CUDA PTX: Learning to Read NVIDIA's Virtual ISA
Table of Contents
TL;DR
- PTX is not the real hardware ISA. It is NVIDIA’s virtual instruction set that sits between CUDA C++ and SASS.
- PTX is the best layer for learning how the compiler thinks about types, addresses, predicates, and memory spaces.
- SASS is where architecture-specific details appear: actual opcodes, scheduling metadata, scoreboard behavior, and pipeline usage.
- If you can read PTX, you can usually answer: what computation is happening, what memory space it touches, and why the compiler generated a certain structure.

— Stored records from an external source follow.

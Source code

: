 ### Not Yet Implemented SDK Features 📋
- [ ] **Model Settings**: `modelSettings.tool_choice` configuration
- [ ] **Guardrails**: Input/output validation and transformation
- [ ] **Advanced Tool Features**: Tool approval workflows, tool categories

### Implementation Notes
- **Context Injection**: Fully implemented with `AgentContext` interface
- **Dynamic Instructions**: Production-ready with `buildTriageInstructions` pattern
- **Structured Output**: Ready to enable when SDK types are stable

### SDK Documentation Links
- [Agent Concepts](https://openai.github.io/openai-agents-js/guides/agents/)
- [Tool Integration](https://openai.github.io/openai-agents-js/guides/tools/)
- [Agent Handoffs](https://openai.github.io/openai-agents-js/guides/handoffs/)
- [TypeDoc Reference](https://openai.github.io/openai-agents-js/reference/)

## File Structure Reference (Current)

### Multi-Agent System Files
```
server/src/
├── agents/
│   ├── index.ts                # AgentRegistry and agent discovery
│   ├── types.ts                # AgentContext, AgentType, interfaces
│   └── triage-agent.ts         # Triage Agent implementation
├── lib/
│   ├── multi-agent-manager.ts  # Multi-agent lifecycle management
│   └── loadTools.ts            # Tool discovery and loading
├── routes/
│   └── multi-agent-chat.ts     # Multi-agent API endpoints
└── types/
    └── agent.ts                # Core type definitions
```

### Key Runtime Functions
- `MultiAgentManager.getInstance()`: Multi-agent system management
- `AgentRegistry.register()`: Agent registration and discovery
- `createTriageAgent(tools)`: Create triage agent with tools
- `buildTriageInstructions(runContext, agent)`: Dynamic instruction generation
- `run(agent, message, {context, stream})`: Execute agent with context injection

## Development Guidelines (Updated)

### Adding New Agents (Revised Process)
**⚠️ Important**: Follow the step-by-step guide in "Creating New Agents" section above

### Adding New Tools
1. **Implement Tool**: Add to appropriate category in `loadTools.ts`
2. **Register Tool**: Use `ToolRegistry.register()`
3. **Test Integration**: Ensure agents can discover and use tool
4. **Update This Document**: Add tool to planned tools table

- If you want to optimize the last 20%, you eventually need to correlate PTX with SASS and profiler data.
CPU Baseline: Why GPUs Need a Virtual ISA Layer
On CPUs, most people think in terms of:
C/C++ -> x86-64 or ARM64 assembly -> hardware
On NVIDIA GPUs, there is an extra layer:
CUDA C++ -> PTX -> SASS -> hardware
That extra layer exists for a practical reason: portability.
PTX is stable across GPU generations. SASS is not.

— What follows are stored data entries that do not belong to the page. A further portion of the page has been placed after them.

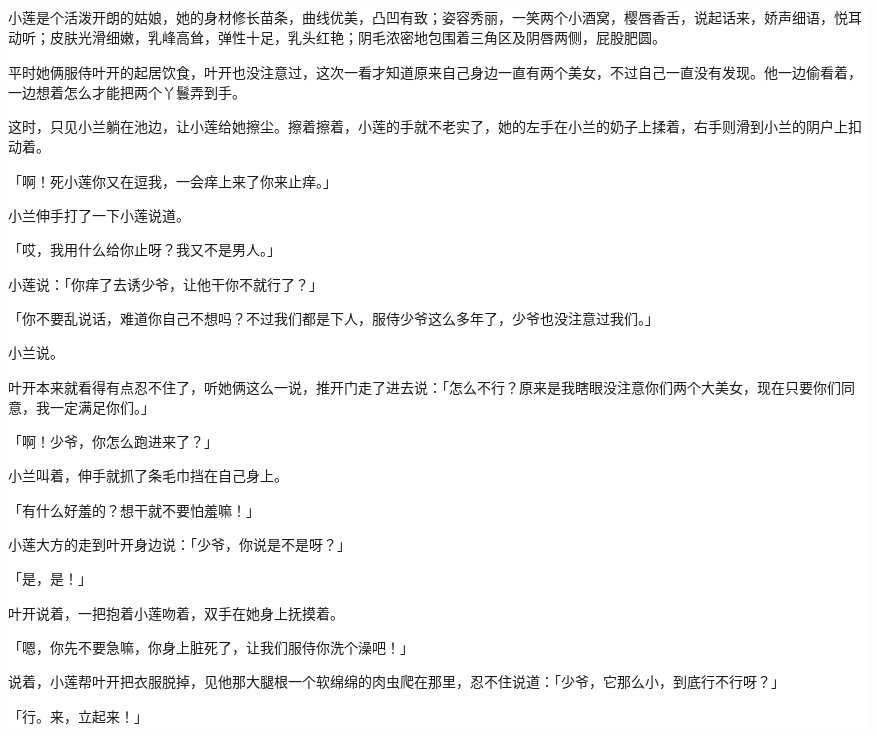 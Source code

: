 

小莲是个活泼开朗的姑娘，她的身材修长苗条，曲线优美，凸凹有致；姿容秀丽，一笑两个小酒窝，樱唇香舌，说起话来，娇声细语，悦耳动听；皮肤光滑细嫩，乳峰高耸，弹性十足，乳头红艳；阴毛浓密地包围着三角区及阴唇两侧，屁股肥圆。



平时她俩服侍叶开的起居饮食，叶开也没注意过，这次一看才知道原来自己身边一直有两个美女，不过自己一直没有发现。他一边偷看着，一边想着怎么才能把两个丫鬟弄到手。



这时，只见小兰躺在池边，让小莲给她擦尘。擦着擦着，小莲的手就不老实了，她的左手在小兰的奶子上揉着，右手则滑到小兰的阴户上扣动着。



「啊！死小莲你又在逗我，一会痒上来了你来止痒。」



小兰伸手打了一下小莲说道。



「哎，我用什么给你止呀？我又不是男人。」



小莲说：「你痒了去诱少爷，让他干你不就行了？」



「你不要乱说话，难道你自己不想吗？不过我们都是下人，服侍少爷这么多年了，少爷也没注意过我们。」



小兰说。



叶开本来就看得有点忍不住了，听她俩这么一说，推开门走了进去说：「怎么不行？原来是我瞎眼没注意你们两个大美女，现在只要你们同意，我一定满足你们。」



「啊！少爷，你怎么跑进来了？」



小兰叫着，伸手就抓了条毛巾挡在自己身上。



「有什么好羞的？想干就不要怕羞嘛！」



小莲大方的走到叶开身边说：「少爷，你说是不是呀？」



「是，是！」



叶开说着，一把抱着小莲吻着，双手在她身上抚摸着。



「嗯，你先不要急嘛，你身上脏死了，让我们服侍你洗个澡吧！」



说着，小莲帮叶开把衣服脱掉，见他那大腿根一个软绵绵的肉虫爬在那里，忍不住说道：「少爷，它那么小，到底行不行呀？」



「行。来，立起来！」
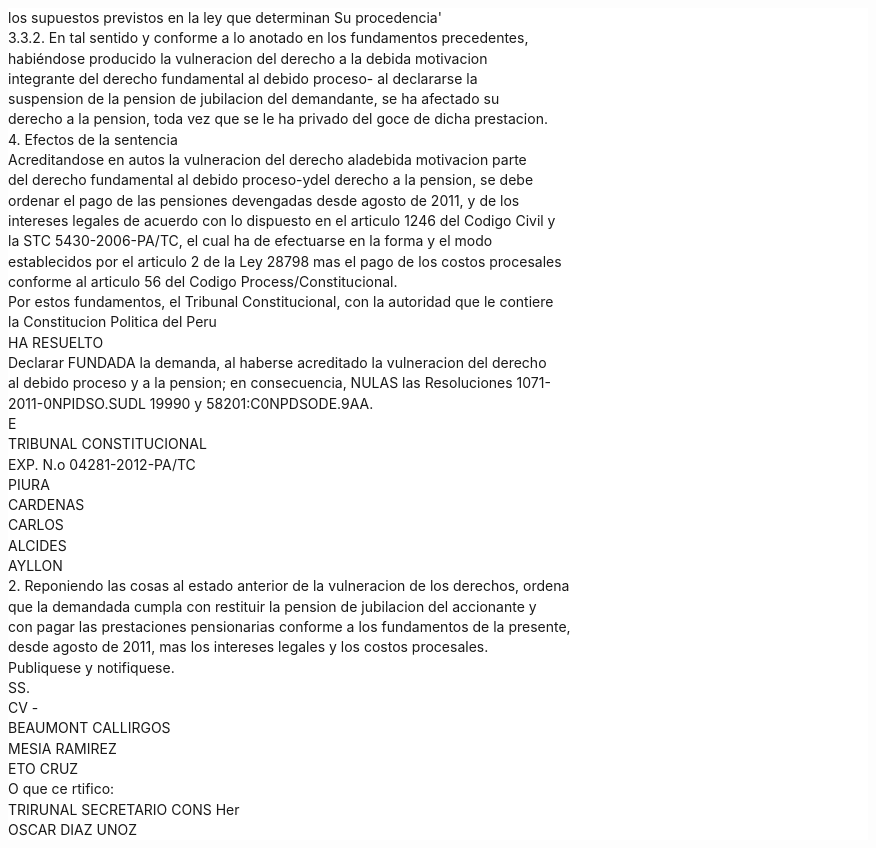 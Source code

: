 los supuestos previstos en la ley que determinan Su procedencia'  
3.3.2. En tal sentido y conforme a lo anotado en los fundamentos precedentes,  
habiéndose producido la vulneracion del derecho a la debida motivacion  
integrante del derecho fundamental al debido proceso- al declararse la  
suspension de la pension de jubilacion del demandante, se ha afectado su  
derecho a la pension, toda vez que se le ha privado del goce de dicha prestacion.  
4. Efectos de la sentencia  
Acreditandose en autos la vulneracion del derecho aladebida motivacion parte  
del derecho fundamental al debido proceso-ydel derecho a la pension, se debe  
ordenar el pago de las pensiones devengadas desde agosto de 2011, y de los  
intereses legales de acuerdo con lo dispuesto en el articulo 1246 del Codigo Civil y  
la STC 5430-2006-PA/TC, el cual ha de efectuarse en la forma y el modo  
establecidos por el articulo 2 de la Ley 28798 mas el pago de los costos procesales  
conforme al articulo 56 del Codigo Process/Constitucional.  
Por estos fundamentos, el Tribunal Constitucional, con la autoridad que le contiere  
la Constitucion Politica del Peru  
HA RESUELTO  
Declarar FUNDADA la demanda, al haberse acreditado la vulneracion del derecho  
al debido proceso y a la pension; en consecuencia, NULAS las Resoluciones 1071-  
2011-0NPIDSO.SUDL 19990 y 58201:C0NPDSODE.9AA.  
E  
TRIBUNAL CONSTITUCIONAL  
EXP. N.o 04281-2012-PA/TC  
PIURA  
CARDENAS  
CARLOS  
ALCIDES  
AYLLON  
2. Reponiendo las cosas al estado anterior de la vulneracion de los derechos, ordena  
que la demandada cumpla con restituir la pension de jubilacion del accionante y  
con pagar las prestaciones pensionarias conforme a los fundamentos de la presente,  
desde agosto de 2011, mas los intereses legales y los costos procesales.  
Publiquese y notifiquese.  
SS.  
CV -  
BEAUMONT CALLIRGOS  
MESIA RAMIREZ  
ETO CRUZ  
O que ce rtifico:  
TRIRUNAL SECRETARIO CONS Her  
OSCAR DIAZ UNOZ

PTX lets NVIDIA keep a stable compiler target while still generating different hardware instructions for Volta, Ampere, Hopper, Blackwell, or whatever comes next.
That is why PTX feels a bit like LLVM IR for CUDA developers: not exactly source, not exactly machine code, but the most useful middle ground.
What is PTX?
PTX stands for Parallel Thread Execution. It is a virtual instruction set architecture (ISA) designed by NVIDIA to serve as an intermediate representation for CUDA programs.

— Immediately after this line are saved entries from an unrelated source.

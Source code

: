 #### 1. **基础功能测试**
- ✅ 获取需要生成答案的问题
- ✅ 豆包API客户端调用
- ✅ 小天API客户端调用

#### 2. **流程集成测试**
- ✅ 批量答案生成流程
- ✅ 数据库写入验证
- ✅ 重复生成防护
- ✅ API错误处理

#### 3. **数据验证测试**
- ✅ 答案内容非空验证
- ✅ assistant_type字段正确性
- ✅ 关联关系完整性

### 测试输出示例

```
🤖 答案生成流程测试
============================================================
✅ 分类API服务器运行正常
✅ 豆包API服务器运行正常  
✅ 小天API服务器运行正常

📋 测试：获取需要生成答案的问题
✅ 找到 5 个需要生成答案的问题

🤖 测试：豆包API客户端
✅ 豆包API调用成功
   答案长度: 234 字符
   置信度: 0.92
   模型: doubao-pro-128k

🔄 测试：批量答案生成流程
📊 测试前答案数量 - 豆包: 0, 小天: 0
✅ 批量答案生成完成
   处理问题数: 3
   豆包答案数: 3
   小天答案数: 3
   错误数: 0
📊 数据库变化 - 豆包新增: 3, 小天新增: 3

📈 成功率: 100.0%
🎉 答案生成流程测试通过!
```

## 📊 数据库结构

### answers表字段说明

When you write a CUDA kernel in C++, the NVIDIA compiler (nvcc) compiles it down to PTX code. This PTX code is then further compiled by ptxas into SASS (the actual assembly language for NVIDIA GPUs) that runs on the hardware. Think of PTX as the point where CUDA stops being “high-level C++ with kernels” and starts becoming a GPU program description.

Why Start with PTX?
Coming from CUDA kernel development, PTX is still close enough to the source code to be readable, while already exposing the machine-oriented ideas that matter on GPUs:
- explicit data types
- explicit state spaces
- predicated execution
- address calculations
- and the compiler’s lowered control flow
What PTX Is — and What It Is Not
PTX is
- a virtual ISA,
- strongly typed,
- explicit about memory spaces,
- readable enough for humans,
- and designed to be lowered into hardware-specific SASS.
PTX is not
- the exact instruction stream that runs on the SM,
- a guarantee of final opcode selection,
- a guarantee of final register count,
- or a guarantee of final scheduling behavior.
That distinction matters.
If you see this in PTX:
mul.lo.s32 %r4, %r2, %r3;
you know the compiler wants an integer multiply with the low 32 bits of the result.
You do not yet know:
- the exact SASS opcode,
- whether it shares a pipe with FP32 on the target GPU,
- how many physical registers survive allocation,
- or what latency-hiding behavior the final kernel exhibits.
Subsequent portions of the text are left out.